Ele considera que a Operação Lava Jato tem sido vítima de "calúnia pública". Para o procurador, é comum a interação entre o juiz e a acusação em ações contra organizações criminosas.

Mougenot acredita que o material apreendido pela Polícia Federal com os suspeitos de hackeamento não deve ser periciado e ter sua autenticidade verificada. Nessa situação, afirma, "você confere legitimidade ao próprio crime e dá um recado à sociedade: pode-se invadir celulares".

Folha - Como o sr. avalia o conteúdo das mensagens atribuídas ao ministro Sergio Moro? 

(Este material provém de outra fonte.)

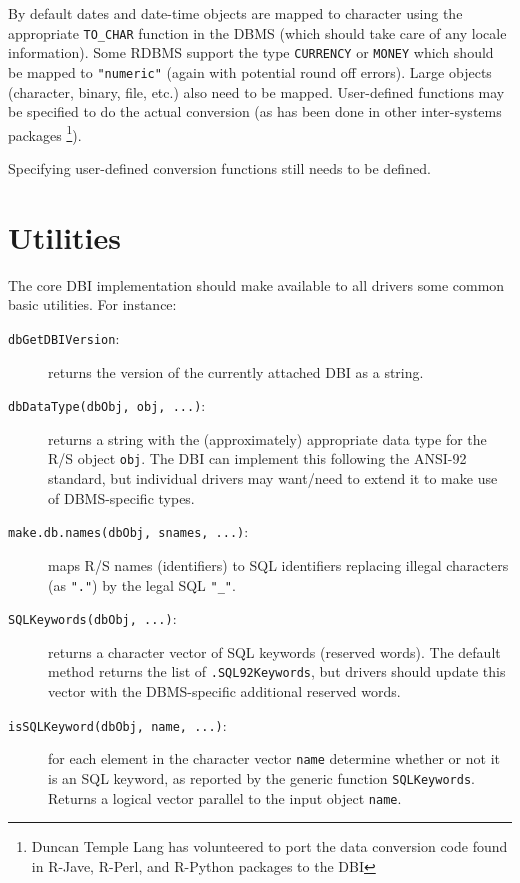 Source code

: \documentclass[graphics,times,psfig,dvips,hyper]{article}
\newcommand{\sobj}[1]{\mbox{\tt #1}}    %
\newcommand{\smethod}[1]{\mbox{\tt #1}} %
\begin{document}
By default dates and date-time objects are mapped to character
using the appropriate \texttt{TO\_CHAR} function in the DBMS
(which should take care of any locale information).  Some RDBMS
support the type \texttt{CURRENCY} or \texttt{MONEY} which should be
mapped to \sobj{"numeric"} (again with potential round off errors).
Large objects (character, binary, file, etc.) also need to be mapped.
User-defined functions may be specified to do the actual conversion
(as has been done in other inter-systems packages \footnote{
  Duncan Temple Lang has volunteered to port the data conversion 
  code found in R-Jave, R-Perl, and R-Python packages to the DBI}).

Specifying user-defined conversion functions still needs to be 
defined.

\section{Utilities}\label{sec:utilities}
The core DBI implementation should make available to all
drivers some common basic utilities.  For instance:
\begin{description}
\item[\smethod{dbGetDBIVersion}:]
  returns the version of the currently attached DBI as a string.

\item[\smethod{dbDataType(dbObj, obj, ...)}:]
  returns a string with the (approximately) appropriate data type for
  the R/S object \sobj{obj}.  The DBI can implement this following
  the ANSI-92 standard, but individual drivers may want/need to extend
  it to make use of DBMS-specific types.

\item[\smethod{make.db.names(dbObj, snames, ...)}:]
  maps R/S names (identifiers) to SQL identifiers replacing 
  illegal characters (as \sobj{"."}) by the legal SQL \sobj{"\_"}.

\item[\sobj{SQLKeywords(dbObj, ...)}:]
  returns a character vector of SQL keywords (reserved words).  
  The default method returns the list of \sobj{.SQL92Keywords},
  but drivers should update this vector with the DBMS-specific
  additional reserved words.

\item[\smethod{isSQLKeyword(dbObj, name, ...)}:]
  for each element in the character vector \sobj{name} determine 
  whether or not it is an SQL keyword, as reported by the 
  generic function \smethod{SQLKeywords}.  Returns a logical vector
  parallel to the input object \sobj{name}.

\end{description}
\end{document}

Procurador - Eu tenho um pudor ético numa análise de algo que não conheço e não tenho em mãos. Toda análise minha seria uma projeção exterior de um sentimento de algo que eu acredite. Eu não posso acreditar em algo extremamente contestável que foi obtido por meio criminoso. Eu fui um dos que, à época, concordei abertamente com o expressivo número de advogados e de juristas que não aceitavam a permanência de provas ilícitas dentro do processo.

O que se sabe até agora, ou o que pelo menos é o que me faz acreditar, é que o conteúdo dessas mensagens possivelmente tenha sido obtido ilicitamente pelos hackers. Se houve ou não houve edição, uma perícia poderia dizer. Até agora, do que foi noticiado eu não consegui ver nada de comprometedor na conduta do ministro Sergio Moro.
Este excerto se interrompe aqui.